Uno de los códigos implícitos de la corriente social es ese destino, esa cima cuyas coordenadas no se especifican pero que el inconsciente colectivo asume como un hito importante, al que la mayoría aspira en algún grado.  Prepárate para que llegues lejos, muy arriba, le dicen los padres a sus hijos desde edad muy temprana; y así empieza una carrera, en lo más literal de la palabra, en una sucesión de peldaños y escaladas que nunca parecen suficientes, con una meta que luce clara, obvia: ser los primeros, llegar a lo alto, así, en minúscula. Los primeros en la clase, los primeros en la cola, los elegidos en la entrevista, los más populares en las fiestas, los más sobresalientes en el podio, los primeros… La educación se concentra en este paradigma, que se repite en la vida profesional. En el borde del arribismo.

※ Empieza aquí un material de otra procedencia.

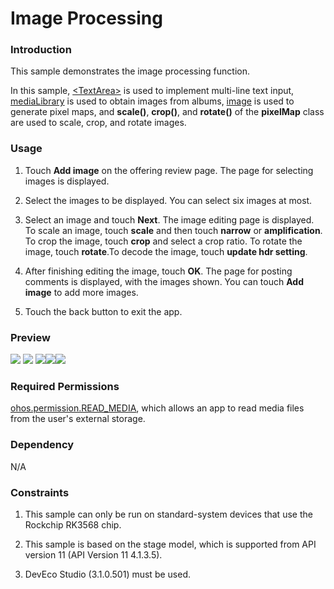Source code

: # Image Processing

### Introduction

This sample demonstrates the image processing function.

In this sample, [\<TextArea>](https://gitee.com/openharmony/docs/blob/master/en/application-dev/reference/arkui-ts/ts-basic-components-textarea.md) is used to implement multi-line text input, [mediaLibrary](https://gitee.com/openharmony/docs/blob/master/en/application-dev/reference/apis/js-apis-mediaquery.md) is used to obtain images from albums, [image](https://gitee.com/openharmony/docs/blob/master/en/application-dev/reference/apis/js-apis-image.md) is used to generate pixel maps, and **scale()**, **crop()**, and **rotate()** of the **pixelMap** class are used to scale, crop, and rotate images.

### Usage

1. Touch **Add image** on the offering review page. The page for selecting images is displayed.

2. Select the images to be displayed. You can select six images at most.

3. Select an image and touch **Next**. The image editing page is displayed. To scale an image, touch **scale** and then touch **narrow** or **amplification**. To crop the image, touch **crop** and select a crop ratio. To rotate the image, touch **rotate**.To decode the image, touch **update hdr setting**.

4. After finishing editing the image, touch **OK**. The page for posting comments is displayed, with the images shown. You can touch **Add image** to add more images.

5. Touch the back button to exit the app.

### Preview

![](screenshots/devices/scale.jpeg) ![](screenshots/devices/crop.jpeg) ![](screenshots/devices/rotato.jpeg)![](screenshots/devices/colorSpace.jpeg)![](screenshots/devices/rotato.jpeg)

### Required Permissions

[ohos.permission.READ_MEDIA](https://gitee.com/openharmony/docs/blob/master/en/application-dev/security/permission-list.md), which allows an app to read media files from the user's external storage.

### Dependency

N/A

### Constraints

1. This sample can only be run on standard-system devices that use the Rockchip RK3568 chip.

2. This sample is based on the stage model, which is supported from API version 11 (API Version 11 4.1.3.5). 

3. DevEco Studio (3.1.0.501) must be used.
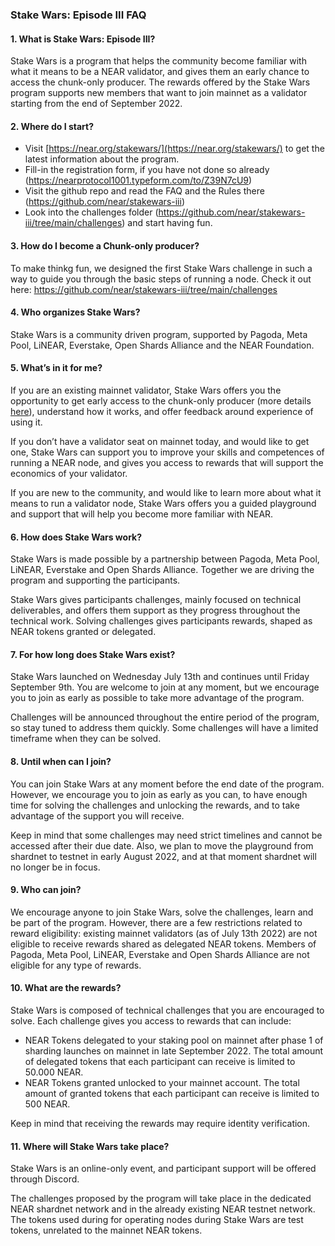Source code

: ### Stake Wars: Episode III FAQ

#### 1. What is Stake Wars: Episode III?
Stake Wars is a program that helps the community become familiar with what it means to be a NEAR validator, and gives them an early chance to access the chunk-only producer. The rewards offered by the Stake Wars program supports new members that want to join mainnet as a validator starting from the end of September 2022.

#### 2. Where do I start?
* Visit [https://near.org/stakewars/](https://near.org/stakewars/) to get the latest information about the program.
* Fill-in the registration form, if you have not done so already (https://nearprotocol1001.typeform.com/to/Z39N7cU9)
* Visit the github repo and read the FAQ and the Rules there (https://github.com/near/stakewars-iii)
* Look into the challenges folder (https://github.com/near/stakewars-iii/tree/main/challenges) and start having fun.

#### 3. How do I become a Chunk-only producer?
To make thinkg fun, we designed the first Stake Wars challenge in such a way to guide you through the basic steps of running a node. Check it out here: https://github.com/near/stakewars-iii/tree/main/challenges

#### 4. Who organizes Stake Wars?
Stake Wars is a community driven program, supported by Pagoda, Meta Pool, LiNEAR, Everstake, Open Shards Alliance and the NEAR Foundation.

#### 5. What’s in it for me?
If you are an existing mainnet validator, Stake Wars offers you the opportunity to get early access to the chunk-only producer (more details [here](https://near.org/decentralize/)), understand how it works, and offer feedback around experience of using it.

If you don’t have a validator seat on mainnet today, and would like to get one, Stake Wars can support you to improve your skills and competences of running a NEAR node, and gives you access to rewards that will support the economics of your validator.

If you are new to the community, and would like to learn more about what it means to run a validator node, Stake Wars offers you a guided playground and support that will help you become more familiar with NEAR.

#### 6. How does Stake Wars work?
Stake Wars is made possible by a partnership between Pagoda, Meta Pool, LiNEAR, Everstake and Open Shards Alliance. Together we are driving the program and supporting the participants.

Stake Wars gives participants challenges, mainly focused on technical deliverables, and offers them support as they progress throughout the technical work. Solving challenges gives participants rewards, shaped as NEAR tokens granted or delegated.

#### 7. For how long does Stake Wars exist?
Stake Wars launched on Wednesday July 13th and continues until Friday September 9th. You are welcome to join at any moment, but we encourage you to join as early as possible to take more advantage of the program.

Challenges will be announced throughout the entire period of the program, so stay tuned to address them quickly. Some challenges will have a limited timeframe when they can be solved.

#### 8. Until when can I join?

You can join Stake Wars at any moment before the end date of the program. However, we encourage you to join as early as you can, to have enough time for solving the challenges and unlocking the rewards, and to take advantage of the support you will receive.

Keep in mind that some challenges may need strict timelines and cannot be accessed after their due date. Also, we plan to move the playground from shardnet to testnet in early August 2022, and at that moment shardnet will no longer be in focus.

#### 9. Who can join?
We encourage anyone to join Stake Wars, solve the challenges, learn and be part of the program. However, there are a few restrictions related to reward eligibility: existing mainnet validators (as of July 13th 2022) are not eligible to receive rewards shared as delegated NEAR tokens. Members of Pagoda, Meta Pool, LiNEAR, Everstake and Open Shards Alliance are not eligible for any type of rewards.

#### 10. What are the rewards?
Stake Wars is composed of technical challenges that you are encouraged to solve. Each challenge gives you access to rewards that can include:

* NEAR Tokens delegated to your staking pool on mainnet after phase 1 of sharding launches on mainnet in late September 2022. The total amount of delegated tokens that each participant can receive is limited to 50.000 NEAR.
* NEAR Tokens granted unlocked to your mainnet account. The total amount of granted tokens that each participant can receive is limited to 500 NEAR.

Keep in mind that receiving the rewards may require identity verification.

#### 11. Where will Stake Wars take place?
Stake Wars is an online-only event, and participant support will be offered through Discord.

The challenges proposed by the program will take place in the dedicated NEAR shardnet network and in the already existing NEAR testnet network. The tokens used during for operating nodes during Stake Wars are test tokens, unrelated to the mainnet NEAR tokens.
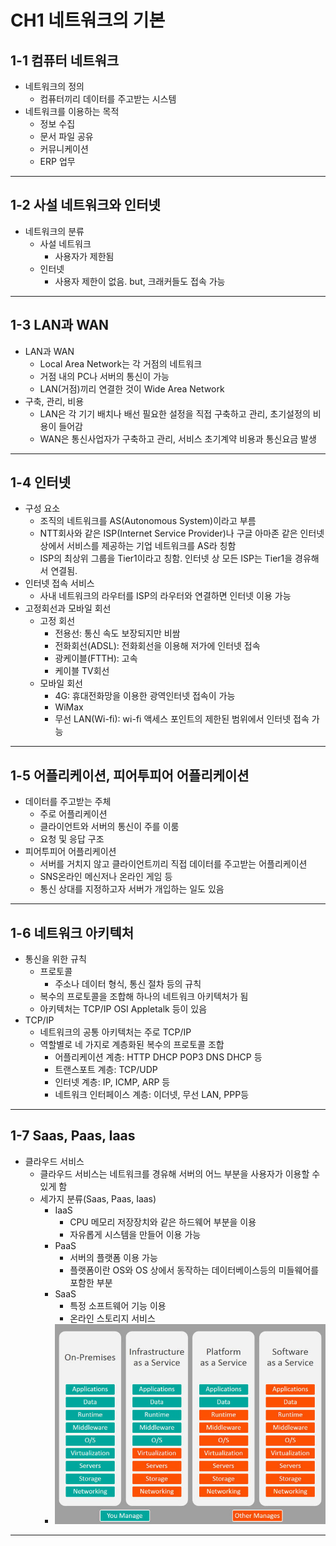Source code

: # CH1 네트워크의 기본

## 1-1 컴퓨터 네트워크

- 네트워크의 정의
  - 컴퓨터끼리 데이터를 주고받는 시스템
- 네트워크를 이용하는 목적
  - 정보 수집
  - 문서 파일 공유
  - 커뮤니케이션
  - ERP 업무

---

## 1-2 사설 네트워크와 인터넷

- 네트워크의 분류
  - 사설 네트워크
    - 사용자가 제한됨
  - 인터넷
    - 사용자 제한이 없음. but, 크래커들도 접속 가능

---

## 1-3 LAN과 WAN

- LAN과 WAN
  - Local Area Network는 각 거점의 네트워크
  - 거점 내의 PC나 서버의 통신이 가능
  - LAN(거점)끼리 연결한 것이 Wide Area Network
- 구축, 관리, 비용
  - LAN은 각 기기 배치나 배선 필요한 설정을 직접 구축하고 관리, 초기설정의 비용이 들어감
  - WAN은 통신사업자가 구축하고 관리, 서비스 초기계약 비용과 통신요금 발생

---

## 1-4 인터넷

- 구성 요소
  - 조직의 네트워크를 AS(Autonomous System)이라고 부름
  - NTT회사와 같은 ISP(Internet Service Provider)나 구글 아마존 같은 인터넷 상에서 서비스를 제공하는 기업 네트워크를 AS라 칭함
  - ISP의 최상위 그룹을 Tier1이라고 칭함. 인터넷 상 모든 ISP는 Tier1을 경유해서 연결됨.
- 인터넷 접속 서비스
  - 사내 네트워크의 라우터를 ISP의 라우터와 연결하면 인터넷 이용 가능
- 고정회선과 모바일 회선
  - 고정 회선
    - 전용선: 통신 속도 보장되지만 비쌈
    - 전화회선(ADSL): 전화회선을 이용해 저가에 인터넷 접속
    - 광케이블(FTTH): 고속
    - 케이블 TV회선
  - 모바일 회선
    - 4G: 휴대전화망을 이용한 광역인터넷 접속이 가능
    - WiMax
    - 무선 LAN(Wi-fi): wi-fi 액세스 포인트의 제한된 범위에서 인터넷 접속 가능

---

## 1-5 어플리케이션, 피어투피어 어플리케이션

- 데이터를 주고받는 주체
  - 주로 어플리케이션
  - 클라이언트와 서버의 통신이 주를 이룸
  - 요청 및 응답 구조
- 피어투피어 어플리케이션
  - 서버를 거치지 않고 클라이언트끼리 직접 데이터를 주고받는 어플리케이션
  - SNS온라인 메신저나 온라인 게임 등
  - 통신 상대를 지정하고자 서버가 개입하는 일도 있음

---

## 1-6 네트워크 아키텍처

- 통신을 위한 규칙
  - 프로토콜
    - 주소나 데이터 형식, 통신 절차 등의 규칙
  - 복수의 프로토콜을 조합해 하나의 네트워크 아키텍처가 됨
  - 아키텍처는 TCP/IP OSI Appletalk 등이 있음
- TCP/IP
  - 네트워크의 공통 아키텍처는 주로 TCP/IP
  - 역할별로 네 가지로 계층화된 복수의 프로토콜 조합
    - 어플리케이션 계층: HTTP DHCP POP3 DNS DHCP 등
    - 트랜스포트 계층: TCP/UDP
    - 인터넷 계층: IP, ICMP, ARP 등
    - 네트워크 인터페이스 계층: 이더넷, 무선 LAN, PPP등

---

## 1-7 Saas, Paas, Iaas

- 클라우드 서비스
  - 클라우드 서비스는 네트워크를 경유해 서버의 어느 부분을 사용자가 이용할 수 있게 함
  - 세가지 분류(Saas, Paas, Iaas)
    - IaaS
      - CPU 메모리 저장장치와 같은 하드웨어 부분을 이용
      - 자유롭게 시스템을 만들어 이용 가능
    - PaaS
      - 서버의 플랫폼 이용 가능
      - 플랫폼이란 OS와 OS 상에서 동작하는 데이터베이스등의 미들웨어를 포함한 부분
    - SaaS
      - 특정 소프트웨어 기능 이용
      - 온라인 스토리지 서비스
    - ![각 책임 범위](2021-09-20-23-52-34.png)

---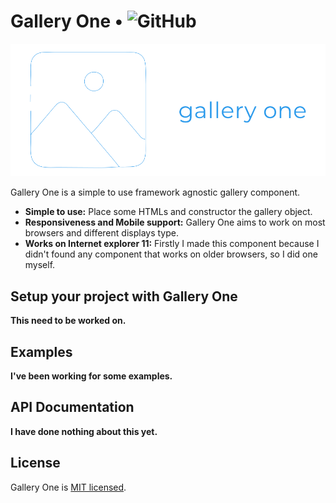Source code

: # Gallery One • ![GitHub](https://img.shields.io/github/license/yrds/gallery-one)

<p align="center">
  <img src="https://github.com/Yrds/gallery-one/blob/master/assets/logo_complete_transparent.png">
</p>

Gallery One is a simple to use framework agnostic gallery component.

* **Simple to use:** Place some HTMLs and constructor the gallery object.
* **Responsiveness and Mobile support:** Gallery One aims to work on most browsers and different displays type.
* **Works on Internet explorer 11:** Firstly I made this component because I didn't found any component that works on older browsers, so I did one myself.

## Setup your project with Gallery One

**This need to be worked on.**

## Examples

**I've been working for some examples.**

## API Documentation

**I have done nothing about this yet.**

## License

Gallery One is [MIT licensed](./LICENSE).



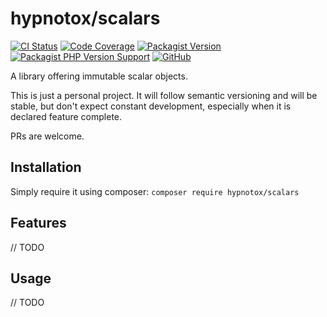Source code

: # hypnotox/scalars

[![CI Status](https://github.com/hypnotox/scalars/actions/workflows/ci.yml/badge.svg)](https://github.com/hypnotox/scalars)
[![Code Coverage](https://codecov.io/gh/hypnotox/scalars/branch/main/graph/badge.svg?token=FrsdlOIbRo)](https://codecov.io/gh/hypnotox/scalars)
[![Packagist Version](https://badgen.net/packagist/v/hypnotox/scalars)](https://packagist.org/packages/hypnotox/pack)
[![Packagist PHP Version Support](https://badgen.net/packagist/php/hypnotox/scalars)](https://packagist.org/packages/hypnotox/pack)
[![GitHub](https://badgen.net/packagist/license/hypnotox/scalars)](/LICENSE.md)

A library offering immutable scalar objects.

This is just a personal project. It will follow semantic versioning and will be stable, but don't expect constant development, especially when it is declared feature complete.

PRs are welcome.

## Installation

Simply require it using composer: `composer require hypnotox/scalars`

## Features

// TODO

## Usage

// TODO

Todos quieren ir allá, arriba, pues aunque nadie sepa bien lo que hay al llegar, parece cierto que te entregan un diploma al éxito. ¡Ah, el valor de la etiqueta! ¿Y qué es el éxito? Qué importancia tiene lo que significa, la corriente no pierde el tiempo con tales inquietudes en un mundo donde la filosofía pasó de moda y no hay espacio para reflexiones de más de 140 caracteres, talla twitter. Al fin y al cabo un diploma es eso, un diploma, un título para exhibirlo en el muro de las vanidades, lo que ya es bastante, por no mencionar el estado de la cuenta que, aunque no aumente necesariamente en el banco, crecerá en la percepción colectiva, lo mismo que los bonos del cociente intelectual, otro sucedáneo del éxito, según la creencia convencional.

Más que la meta alcanzada a muchos les importa contarlo,  que los demás se lo crean, y en prueba de ello abundan las ofertas para transmitir estos mensajes, para recrear el ambiente con símbolos, prendas que dan cuenta de que su portador ha llegado allá, donde todos quieren ir: marcas de lujo, peinados alfombra roja, vecindarios a la altura, membresías exclusivas –aunque no tanto que no puedan adquirirse con dinero-, fotos en revistas  y más modas. Se puede reconocer a un kilómetro a quienes se esfuerzan por convencernos que han llegado allá, no tanto por lo que se han puesto encima, cuanto porque no les queda natural.

Y el tema no es solo llegar, sino hacerlo rápido. Aceleración tecnológica, carros más potentes, teléfonos más inteligentes, autopistas digitales, comida anónimamente preparada, casas verdes donde nadie almuerza, todo parece hacerse para vivir a mayor velocidad. Los adelantos de la ciencia no se usan para hacer lo mismo en menos tiempo, sino para robarle aún más horas al día. Entre las prioridades del concepto de vivir, según la tendencia contemporánea y la onda alternativa –otra moda-, no entra el matrimonio –antaño el proyecto más importante de vida-, que cada vez se retarda más y ha pasado a ser una opción, como los hijos, que cada vez se conciben menos. Hoy se prioriza esa carrera por llegar cuanto antes allá, donde todos quieren ir, donde suponen está la meca de la realización personal.

Algunos llegaron allá y nos cuentan que no hay nada, salvo los retazos de una relación, la mirada ausente de un hijo que no vieron crecer y la resaca del cambalache.